Transcribe, without alteration, the line that includes "2. Tải chương trình lên ESP32." and each line after it until the records end, omitting all that precede it.

Collected data
- - -
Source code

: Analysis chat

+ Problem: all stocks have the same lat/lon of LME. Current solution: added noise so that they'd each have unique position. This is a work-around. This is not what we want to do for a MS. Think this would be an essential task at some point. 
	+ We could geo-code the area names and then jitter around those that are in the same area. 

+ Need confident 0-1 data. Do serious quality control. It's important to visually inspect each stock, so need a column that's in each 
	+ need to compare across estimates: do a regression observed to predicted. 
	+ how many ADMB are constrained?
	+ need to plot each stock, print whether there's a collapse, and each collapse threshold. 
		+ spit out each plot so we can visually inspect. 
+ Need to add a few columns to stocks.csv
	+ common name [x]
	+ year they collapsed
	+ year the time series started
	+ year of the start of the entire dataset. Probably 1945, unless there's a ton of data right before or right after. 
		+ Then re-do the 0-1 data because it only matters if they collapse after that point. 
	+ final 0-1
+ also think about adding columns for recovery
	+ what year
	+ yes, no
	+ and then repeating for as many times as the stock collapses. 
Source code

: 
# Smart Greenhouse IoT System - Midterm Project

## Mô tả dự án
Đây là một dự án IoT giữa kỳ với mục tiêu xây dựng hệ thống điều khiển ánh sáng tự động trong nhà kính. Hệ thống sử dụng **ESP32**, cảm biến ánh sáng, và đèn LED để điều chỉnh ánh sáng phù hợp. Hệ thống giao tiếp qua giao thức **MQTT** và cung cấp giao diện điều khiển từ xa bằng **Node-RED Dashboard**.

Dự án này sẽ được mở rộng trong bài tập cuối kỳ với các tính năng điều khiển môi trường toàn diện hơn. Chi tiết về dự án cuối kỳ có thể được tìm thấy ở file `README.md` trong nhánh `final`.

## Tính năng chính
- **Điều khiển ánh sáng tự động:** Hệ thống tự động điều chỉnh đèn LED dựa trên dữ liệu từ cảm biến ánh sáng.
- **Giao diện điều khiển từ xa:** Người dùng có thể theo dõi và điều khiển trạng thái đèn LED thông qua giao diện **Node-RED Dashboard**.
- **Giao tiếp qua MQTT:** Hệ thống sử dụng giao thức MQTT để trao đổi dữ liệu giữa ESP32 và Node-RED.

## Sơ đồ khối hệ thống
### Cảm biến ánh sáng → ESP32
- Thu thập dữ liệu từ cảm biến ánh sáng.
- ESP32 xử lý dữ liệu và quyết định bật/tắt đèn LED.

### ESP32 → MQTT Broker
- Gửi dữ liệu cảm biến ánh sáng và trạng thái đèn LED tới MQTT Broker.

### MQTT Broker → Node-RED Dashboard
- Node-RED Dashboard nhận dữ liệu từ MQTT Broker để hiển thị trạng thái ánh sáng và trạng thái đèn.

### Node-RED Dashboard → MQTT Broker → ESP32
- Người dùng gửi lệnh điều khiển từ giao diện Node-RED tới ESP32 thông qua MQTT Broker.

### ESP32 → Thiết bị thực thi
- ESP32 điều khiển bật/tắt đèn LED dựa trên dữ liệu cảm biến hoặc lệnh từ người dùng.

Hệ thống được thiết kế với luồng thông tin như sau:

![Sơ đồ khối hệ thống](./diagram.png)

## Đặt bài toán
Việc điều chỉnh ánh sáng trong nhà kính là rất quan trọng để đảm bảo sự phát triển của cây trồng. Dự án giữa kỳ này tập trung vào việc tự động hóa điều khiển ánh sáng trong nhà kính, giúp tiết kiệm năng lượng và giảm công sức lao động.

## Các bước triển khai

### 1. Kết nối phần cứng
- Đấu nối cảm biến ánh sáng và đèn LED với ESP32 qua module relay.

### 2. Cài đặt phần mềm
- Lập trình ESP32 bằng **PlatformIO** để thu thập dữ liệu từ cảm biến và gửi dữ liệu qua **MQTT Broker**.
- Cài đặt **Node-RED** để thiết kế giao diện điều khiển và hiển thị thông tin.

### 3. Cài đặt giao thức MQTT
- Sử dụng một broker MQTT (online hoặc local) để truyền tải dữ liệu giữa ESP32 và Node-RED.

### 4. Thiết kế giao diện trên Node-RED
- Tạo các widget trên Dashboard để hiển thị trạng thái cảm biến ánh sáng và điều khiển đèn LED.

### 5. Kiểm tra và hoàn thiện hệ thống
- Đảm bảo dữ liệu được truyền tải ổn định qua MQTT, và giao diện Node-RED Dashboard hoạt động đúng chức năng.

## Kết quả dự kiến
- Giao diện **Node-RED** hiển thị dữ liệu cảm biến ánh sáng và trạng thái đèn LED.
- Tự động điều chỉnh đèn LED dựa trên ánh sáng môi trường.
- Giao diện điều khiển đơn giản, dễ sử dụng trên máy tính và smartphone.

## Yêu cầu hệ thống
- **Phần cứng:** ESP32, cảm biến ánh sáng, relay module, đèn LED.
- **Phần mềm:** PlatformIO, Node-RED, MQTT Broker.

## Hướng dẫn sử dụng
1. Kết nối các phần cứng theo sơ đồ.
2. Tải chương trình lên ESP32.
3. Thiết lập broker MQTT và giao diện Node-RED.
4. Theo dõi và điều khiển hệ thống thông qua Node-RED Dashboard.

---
- - -
Output ->
2. Tải chương trình lên ESP32.
3. Thiết lập broker MQTT và giao diện Node-RED.
4. Theo dõi và điều khiển hệ thống thông qua Node-RED Dashboard.

---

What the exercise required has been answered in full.